[Stored items from a collection]
+++
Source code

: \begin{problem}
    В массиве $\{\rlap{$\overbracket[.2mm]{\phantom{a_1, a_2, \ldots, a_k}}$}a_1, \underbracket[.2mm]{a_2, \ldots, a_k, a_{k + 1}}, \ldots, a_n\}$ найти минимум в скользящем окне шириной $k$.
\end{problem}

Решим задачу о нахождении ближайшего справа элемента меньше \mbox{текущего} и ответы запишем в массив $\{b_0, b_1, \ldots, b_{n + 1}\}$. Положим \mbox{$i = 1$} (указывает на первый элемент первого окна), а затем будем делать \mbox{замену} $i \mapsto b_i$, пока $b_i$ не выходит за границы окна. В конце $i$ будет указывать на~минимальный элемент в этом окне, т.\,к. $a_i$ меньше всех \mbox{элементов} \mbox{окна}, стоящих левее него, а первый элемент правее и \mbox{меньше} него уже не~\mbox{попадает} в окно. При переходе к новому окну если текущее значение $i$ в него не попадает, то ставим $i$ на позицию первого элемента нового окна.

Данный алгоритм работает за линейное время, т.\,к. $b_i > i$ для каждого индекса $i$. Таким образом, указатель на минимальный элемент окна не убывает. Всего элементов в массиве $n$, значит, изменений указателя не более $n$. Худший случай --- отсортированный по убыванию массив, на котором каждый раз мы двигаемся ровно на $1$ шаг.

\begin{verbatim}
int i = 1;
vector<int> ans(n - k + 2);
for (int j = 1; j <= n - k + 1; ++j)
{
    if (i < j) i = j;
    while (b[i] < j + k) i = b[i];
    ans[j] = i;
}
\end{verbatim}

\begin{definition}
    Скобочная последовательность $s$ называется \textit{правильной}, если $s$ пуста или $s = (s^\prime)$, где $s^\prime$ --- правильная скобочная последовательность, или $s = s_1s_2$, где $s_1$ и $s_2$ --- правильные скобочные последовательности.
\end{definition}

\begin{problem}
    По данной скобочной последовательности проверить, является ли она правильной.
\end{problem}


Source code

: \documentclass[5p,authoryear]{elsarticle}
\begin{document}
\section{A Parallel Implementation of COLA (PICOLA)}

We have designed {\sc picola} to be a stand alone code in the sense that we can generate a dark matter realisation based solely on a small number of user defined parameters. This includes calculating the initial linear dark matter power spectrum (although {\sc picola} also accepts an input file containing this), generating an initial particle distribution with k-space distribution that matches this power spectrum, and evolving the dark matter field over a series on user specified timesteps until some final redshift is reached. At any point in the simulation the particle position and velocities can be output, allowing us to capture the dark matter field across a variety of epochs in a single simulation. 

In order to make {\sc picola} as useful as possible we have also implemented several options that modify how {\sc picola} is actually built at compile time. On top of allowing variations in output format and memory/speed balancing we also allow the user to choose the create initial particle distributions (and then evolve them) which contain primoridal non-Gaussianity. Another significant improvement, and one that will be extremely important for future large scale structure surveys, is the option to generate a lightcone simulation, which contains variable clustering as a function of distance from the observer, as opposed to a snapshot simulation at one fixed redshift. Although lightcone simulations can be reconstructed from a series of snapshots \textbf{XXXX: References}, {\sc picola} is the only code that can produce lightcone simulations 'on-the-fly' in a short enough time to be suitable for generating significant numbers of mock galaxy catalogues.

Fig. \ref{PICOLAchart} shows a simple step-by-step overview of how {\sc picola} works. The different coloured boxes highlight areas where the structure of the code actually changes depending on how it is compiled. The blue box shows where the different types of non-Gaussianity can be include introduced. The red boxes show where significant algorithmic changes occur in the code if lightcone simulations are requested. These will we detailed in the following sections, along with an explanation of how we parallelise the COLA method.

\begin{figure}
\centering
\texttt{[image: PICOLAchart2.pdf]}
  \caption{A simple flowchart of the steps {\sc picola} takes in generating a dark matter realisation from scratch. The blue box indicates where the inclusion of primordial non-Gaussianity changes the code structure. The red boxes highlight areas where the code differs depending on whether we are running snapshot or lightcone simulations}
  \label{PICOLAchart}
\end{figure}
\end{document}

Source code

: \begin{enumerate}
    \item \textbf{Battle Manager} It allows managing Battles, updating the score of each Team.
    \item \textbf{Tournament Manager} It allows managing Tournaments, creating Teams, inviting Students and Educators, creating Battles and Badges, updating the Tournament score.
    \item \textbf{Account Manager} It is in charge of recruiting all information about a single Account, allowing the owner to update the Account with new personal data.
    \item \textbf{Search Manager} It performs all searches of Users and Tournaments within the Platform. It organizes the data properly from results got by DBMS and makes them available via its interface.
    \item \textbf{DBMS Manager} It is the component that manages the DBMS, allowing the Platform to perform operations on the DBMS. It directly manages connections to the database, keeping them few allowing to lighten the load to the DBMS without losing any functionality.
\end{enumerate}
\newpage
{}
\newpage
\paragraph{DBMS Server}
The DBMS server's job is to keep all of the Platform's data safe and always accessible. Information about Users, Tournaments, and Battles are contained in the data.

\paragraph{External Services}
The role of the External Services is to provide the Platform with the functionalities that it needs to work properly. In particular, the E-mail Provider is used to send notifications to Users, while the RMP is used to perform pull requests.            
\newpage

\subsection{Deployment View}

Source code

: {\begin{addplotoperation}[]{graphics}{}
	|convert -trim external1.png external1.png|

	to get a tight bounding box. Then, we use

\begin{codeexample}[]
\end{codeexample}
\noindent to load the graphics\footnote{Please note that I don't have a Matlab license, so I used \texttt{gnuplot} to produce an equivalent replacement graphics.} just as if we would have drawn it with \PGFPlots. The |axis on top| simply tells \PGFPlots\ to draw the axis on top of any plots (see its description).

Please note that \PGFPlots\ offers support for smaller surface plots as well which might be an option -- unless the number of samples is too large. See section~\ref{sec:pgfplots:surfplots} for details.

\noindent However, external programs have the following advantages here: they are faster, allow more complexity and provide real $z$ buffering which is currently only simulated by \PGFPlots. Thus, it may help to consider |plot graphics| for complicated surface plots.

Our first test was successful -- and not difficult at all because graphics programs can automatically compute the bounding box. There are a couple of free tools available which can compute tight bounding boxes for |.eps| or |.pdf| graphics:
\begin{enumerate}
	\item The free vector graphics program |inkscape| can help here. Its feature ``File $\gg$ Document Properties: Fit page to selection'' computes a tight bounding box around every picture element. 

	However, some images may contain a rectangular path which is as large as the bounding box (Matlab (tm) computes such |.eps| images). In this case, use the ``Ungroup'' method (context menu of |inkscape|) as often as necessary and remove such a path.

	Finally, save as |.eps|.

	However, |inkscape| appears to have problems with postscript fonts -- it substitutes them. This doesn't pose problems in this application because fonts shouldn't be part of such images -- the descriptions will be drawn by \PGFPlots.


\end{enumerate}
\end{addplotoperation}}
+++
:: PROBLEM DETAILS ::
The word "managing" appears in some lines above. Return every one of those lines.

:: RESPONSE TO THIS TASK ::
    \item \textbf{Battle Manager} It allows managing Battles, updating the score of each Team.
    \item \textbf{Tournament Manager} It allows managing Tournaments, creating Teams, inviting Students and Educators, creating Battles and Badges, updating the Tournament score.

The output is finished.